The Windows clipboard is very convenient, but it does come with some privacy and security risks.
Most dangers are clear. Copy some lengthy password to the clipboard, forget about it, and the text may be viewed by anyone with access to your PC. (Until you copy something else there, anyway.)
Other smaller issues are less obvious, because the clipboard doesn’t only hold the text, images or files you see -- there are other details, too.
Free Clipboard Viewer is a portable tool for Windows 2000+ which makes it easy to see how this works. Download, unzip and run it to get started.

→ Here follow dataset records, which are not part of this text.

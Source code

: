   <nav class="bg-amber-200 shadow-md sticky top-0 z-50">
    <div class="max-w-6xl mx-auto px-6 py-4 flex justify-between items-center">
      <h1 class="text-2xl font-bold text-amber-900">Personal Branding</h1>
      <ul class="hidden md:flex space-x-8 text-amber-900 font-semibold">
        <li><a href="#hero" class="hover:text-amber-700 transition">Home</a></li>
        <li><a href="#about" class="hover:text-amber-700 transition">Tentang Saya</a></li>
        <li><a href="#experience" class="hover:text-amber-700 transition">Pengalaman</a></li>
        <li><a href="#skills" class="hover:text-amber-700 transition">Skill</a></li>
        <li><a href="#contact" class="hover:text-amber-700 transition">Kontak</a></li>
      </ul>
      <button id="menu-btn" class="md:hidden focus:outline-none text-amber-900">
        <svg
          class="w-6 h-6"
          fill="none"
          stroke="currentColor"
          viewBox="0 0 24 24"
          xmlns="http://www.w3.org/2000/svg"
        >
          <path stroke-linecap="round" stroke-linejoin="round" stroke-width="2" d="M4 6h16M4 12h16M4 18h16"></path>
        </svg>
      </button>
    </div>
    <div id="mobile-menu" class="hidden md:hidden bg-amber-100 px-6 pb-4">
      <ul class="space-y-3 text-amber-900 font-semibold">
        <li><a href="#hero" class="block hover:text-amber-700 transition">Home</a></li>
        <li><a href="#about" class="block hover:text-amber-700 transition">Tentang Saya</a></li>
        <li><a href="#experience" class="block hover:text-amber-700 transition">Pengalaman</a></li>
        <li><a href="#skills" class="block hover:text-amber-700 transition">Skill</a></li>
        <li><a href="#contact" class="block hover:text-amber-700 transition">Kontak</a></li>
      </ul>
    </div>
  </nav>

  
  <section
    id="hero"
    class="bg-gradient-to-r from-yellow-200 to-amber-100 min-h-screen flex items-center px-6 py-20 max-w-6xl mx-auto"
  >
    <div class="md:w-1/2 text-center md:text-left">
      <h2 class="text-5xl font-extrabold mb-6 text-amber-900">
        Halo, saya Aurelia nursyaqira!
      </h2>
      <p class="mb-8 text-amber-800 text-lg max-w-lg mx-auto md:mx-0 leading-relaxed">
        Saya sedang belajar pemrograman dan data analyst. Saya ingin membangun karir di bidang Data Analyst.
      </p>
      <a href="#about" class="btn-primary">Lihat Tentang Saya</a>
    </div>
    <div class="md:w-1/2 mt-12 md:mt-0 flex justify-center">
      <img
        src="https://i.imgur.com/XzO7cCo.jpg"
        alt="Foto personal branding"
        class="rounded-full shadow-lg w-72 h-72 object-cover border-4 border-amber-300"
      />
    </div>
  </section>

Launch Internet Explorer, select some formatted text on a web page and copy it to the clipboard. Switch back to Free Clipboard Viewer and you’ll find the same text is held in various formats. "Text" is plain text, "Rich Text Format" is a preview of an RTF version, "HTML Format" is the raw HTML code, and there are several more.
The reason for all this choice is that IE has no way to know where you’ll be pasting the data. If it uses multiple formats, then the receiving application can choose whatever gives it the most data (Notepad takes the plain text, Microsoft Word grabs the rich text version, and so on).
The potential privacy issues come about because there are no fixed rules on exactly what an application can copy to the clipboard. And it may be more than you think.
Internet Explorer’s formatted text doesn’t just include the words and layout, for instance. An "msSourceURL" item also provides the source URL. It’s also saved if you copy an image. And this isn’t just IE: Chrome and Firefox also copy the URL, although they use different item names.
You may not care about URLs, but other applications may also send "extra" data to the clipboard about whatever information you’ve copied. Hopefully it won’t be anything sensitive -- but can you be 100 percent sure?
And there may be more. Individual programs often use their own custom clipboard item names, so for example copying something from Firefox will list items like "text/_moz_htmlinfo" and "text/_moz_htmlcontent". Now someone may be able to identify the browser you used to copy text, as well as the source URL.
A passer-by will only get to see the last item, of course, but if the system has a clipboard manager -- or is infected by malware -- then it’s possible that all the data on every item you copy to the clipboard will be saved and made available to someone else.
While this shouldn’t keep you awake at nights (the danger is small, and if you’re infected by malware then you’re in big trouble already), it’s worth spending 10 minutes playing with Free Clipboard Viewer to understand what the risk might be for you.